Extract from the listing each line in which the word "구현하는" appears.
___
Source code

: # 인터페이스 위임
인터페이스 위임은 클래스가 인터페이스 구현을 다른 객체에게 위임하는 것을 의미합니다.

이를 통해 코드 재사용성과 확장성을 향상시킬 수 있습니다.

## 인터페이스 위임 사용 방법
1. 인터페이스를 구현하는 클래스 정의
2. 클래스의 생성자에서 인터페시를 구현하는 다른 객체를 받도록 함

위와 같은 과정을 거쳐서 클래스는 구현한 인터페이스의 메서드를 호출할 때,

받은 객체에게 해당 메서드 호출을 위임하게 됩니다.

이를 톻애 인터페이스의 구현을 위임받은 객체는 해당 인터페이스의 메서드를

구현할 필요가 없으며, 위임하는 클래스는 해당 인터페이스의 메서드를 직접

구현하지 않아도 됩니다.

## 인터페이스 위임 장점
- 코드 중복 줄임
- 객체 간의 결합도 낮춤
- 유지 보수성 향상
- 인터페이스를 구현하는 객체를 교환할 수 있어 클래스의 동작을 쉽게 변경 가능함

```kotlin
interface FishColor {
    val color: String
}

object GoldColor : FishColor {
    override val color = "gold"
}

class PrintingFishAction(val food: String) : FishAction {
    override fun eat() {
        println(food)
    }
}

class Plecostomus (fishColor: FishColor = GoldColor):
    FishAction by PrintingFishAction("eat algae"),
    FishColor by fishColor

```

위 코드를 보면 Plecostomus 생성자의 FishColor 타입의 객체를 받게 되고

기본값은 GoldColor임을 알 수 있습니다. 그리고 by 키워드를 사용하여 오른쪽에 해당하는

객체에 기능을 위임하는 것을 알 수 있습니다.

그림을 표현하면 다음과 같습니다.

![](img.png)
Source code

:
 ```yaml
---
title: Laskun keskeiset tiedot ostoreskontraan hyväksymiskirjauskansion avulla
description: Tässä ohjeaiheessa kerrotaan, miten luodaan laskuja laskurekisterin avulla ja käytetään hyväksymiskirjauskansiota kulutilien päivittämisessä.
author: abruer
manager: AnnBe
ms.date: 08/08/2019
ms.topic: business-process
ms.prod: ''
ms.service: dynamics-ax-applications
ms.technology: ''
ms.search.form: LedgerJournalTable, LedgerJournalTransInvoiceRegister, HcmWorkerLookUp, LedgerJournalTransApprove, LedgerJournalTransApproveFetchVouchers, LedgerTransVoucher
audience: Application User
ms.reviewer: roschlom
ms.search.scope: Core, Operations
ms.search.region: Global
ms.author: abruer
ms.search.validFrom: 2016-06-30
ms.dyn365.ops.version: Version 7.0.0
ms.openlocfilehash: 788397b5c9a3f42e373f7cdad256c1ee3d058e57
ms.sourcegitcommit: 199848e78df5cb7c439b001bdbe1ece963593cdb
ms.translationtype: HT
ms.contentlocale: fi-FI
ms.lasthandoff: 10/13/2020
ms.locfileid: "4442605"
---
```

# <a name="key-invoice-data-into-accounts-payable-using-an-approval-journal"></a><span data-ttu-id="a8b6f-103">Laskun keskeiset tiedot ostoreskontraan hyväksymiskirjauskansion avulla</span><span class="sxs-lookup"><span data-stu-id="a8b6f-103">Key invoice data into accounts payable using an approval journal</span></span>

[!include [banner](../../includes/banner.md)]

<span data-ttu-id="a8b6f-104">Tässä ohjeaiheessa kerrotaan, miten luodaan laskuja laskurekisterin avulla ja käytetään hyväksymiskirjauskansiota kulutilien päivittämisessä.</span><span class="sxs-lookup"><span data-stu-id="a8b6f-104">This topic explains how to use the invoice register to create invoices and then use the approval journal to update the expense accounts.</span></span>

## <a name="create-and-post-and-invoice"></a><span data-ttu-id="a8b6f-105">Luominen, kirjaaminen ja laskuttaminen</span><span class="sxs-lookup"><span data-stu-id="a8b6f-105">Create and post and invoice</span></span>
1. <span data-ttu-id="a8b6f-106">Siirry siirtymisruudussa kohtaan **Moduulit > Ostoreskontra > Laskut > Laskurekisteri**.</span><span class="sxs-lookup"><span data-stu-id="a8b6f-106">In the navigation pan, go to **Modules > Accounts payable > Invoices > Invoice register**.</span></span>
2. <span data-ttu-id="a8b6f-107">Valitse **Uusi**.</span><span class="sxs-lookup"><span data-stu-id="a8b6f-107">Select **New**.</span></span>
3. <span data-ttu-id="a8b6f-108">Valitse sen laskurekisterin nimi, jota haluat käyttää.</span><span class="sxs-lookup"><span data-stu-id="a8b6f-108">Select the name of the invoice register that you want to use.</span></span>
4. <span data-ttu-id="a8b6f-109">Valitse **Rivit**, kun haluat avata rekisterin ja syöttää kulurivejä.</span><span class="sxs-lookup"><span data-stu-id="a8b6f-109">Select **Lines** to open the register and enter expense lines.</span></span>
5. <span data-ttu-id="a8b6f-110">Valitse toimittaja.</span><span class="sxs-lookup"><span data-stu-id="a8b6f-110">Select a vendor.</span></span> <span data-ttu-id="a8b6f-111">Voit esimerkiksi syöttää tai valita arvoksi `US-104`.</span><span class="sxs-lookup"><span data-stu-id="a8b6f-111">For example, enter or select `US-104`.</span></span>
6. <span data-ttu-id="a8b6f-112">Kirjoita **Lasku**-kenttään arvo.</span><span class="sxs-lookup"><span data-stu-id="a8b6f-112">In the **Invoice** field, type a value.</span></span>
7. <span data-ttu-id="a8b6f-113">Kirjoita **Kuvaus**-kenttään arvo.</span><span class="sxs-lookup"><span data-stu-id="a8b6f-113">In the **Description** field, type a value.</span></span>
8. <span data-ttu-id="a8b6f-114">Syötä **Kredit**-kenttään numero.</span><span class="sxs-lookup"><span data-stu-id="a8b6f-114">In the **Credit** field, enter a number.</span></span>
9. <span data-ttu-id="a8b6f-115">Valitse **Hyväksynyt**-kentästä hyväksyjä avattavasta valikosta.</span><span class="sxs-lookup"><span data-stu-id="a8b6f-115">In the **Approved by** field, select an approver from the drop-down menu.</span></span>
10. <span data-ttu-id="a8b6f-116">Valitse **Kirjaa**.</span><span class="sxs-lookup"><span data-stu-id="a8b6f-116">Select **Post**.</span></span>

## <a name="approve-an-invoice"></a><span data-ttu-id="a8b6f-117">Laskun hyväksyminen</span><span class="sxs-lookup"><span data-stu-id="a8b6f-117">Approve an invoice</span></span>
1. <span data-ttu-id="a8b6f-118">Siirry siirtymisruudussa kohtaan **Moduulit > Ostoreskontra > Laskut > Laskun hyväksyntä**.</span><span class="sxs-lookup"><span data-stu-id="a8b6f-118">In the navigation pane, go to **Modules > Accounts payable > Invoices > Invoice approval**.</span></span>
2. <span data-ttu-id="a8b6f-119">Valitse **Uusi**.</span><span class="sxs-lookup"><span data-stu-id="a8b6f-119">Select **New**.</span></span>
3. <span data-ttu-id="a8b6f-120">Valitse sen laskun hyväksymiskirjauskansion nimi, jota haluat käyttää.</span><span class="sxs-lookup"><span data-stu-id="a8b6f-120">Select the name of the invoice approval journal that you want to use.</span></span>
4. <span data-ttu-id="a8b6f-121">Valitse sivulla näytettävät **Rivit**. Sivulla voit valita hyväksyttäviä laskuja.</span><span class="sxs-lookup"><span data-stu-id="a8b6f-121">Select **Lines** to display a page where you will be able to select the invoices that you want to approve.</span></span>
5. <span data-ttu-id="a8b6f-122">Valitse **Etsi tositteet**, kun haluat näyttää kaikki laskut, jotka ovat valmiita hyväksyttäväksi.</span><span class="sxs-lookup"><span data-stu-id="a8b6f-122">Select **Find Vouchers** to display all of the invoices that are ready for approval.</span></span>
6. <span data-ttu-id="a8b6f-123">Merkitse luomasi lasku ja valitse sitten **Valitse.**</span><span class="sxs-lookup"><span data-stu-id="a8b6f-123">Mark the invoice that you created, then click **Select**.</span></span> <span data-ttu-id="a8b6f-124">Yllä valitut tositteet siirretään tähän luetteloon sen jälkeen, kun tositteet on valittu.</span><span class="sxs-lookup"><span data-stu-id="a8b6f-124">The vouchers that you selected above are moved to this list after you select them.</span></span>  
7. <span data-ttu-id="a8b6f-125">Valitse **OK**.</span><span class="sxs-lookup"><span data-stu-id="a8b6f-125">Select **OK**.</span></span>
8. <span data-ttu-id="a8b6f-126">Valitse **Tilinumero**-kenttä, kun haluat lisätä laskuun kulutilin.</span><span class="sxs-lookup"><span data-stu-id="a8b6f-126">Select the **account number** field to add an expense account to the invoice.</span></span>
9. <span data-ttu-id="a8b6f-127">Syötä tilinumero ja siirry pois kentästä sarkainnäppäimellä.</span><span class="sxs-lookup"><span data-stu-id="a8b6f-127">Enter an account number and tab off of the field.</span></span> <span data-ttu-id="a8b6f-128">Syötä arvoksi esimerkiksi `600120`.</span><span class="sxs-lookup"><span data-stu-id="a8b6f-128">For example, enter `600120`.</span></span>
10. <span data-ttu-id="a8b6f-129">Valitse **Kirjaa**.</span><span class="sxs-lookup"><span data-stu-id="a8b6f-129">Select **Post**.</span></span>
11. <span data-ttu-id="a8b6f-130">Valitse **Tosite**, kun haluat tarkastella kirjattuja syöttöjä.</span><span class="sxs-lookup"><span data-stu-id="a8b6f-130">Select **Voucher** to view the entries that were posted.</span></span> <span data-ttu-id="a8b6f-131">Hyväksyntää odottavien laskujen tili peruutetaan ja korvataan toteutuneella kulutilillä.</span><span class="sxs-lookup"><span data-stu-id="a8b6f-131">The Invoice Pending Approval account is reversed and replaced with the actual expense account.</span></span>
___
Reply to the exercise:
1. 인터페이스를 구현하는 클래스 정의
2. 클래스의 생성자에서 인터페시를 구현하는 다른 객체를 받도록 함
- 인터페이스를 구현하는 객체를 교환할 수 있어 클래스의 동작을 쉽게 변경 가능함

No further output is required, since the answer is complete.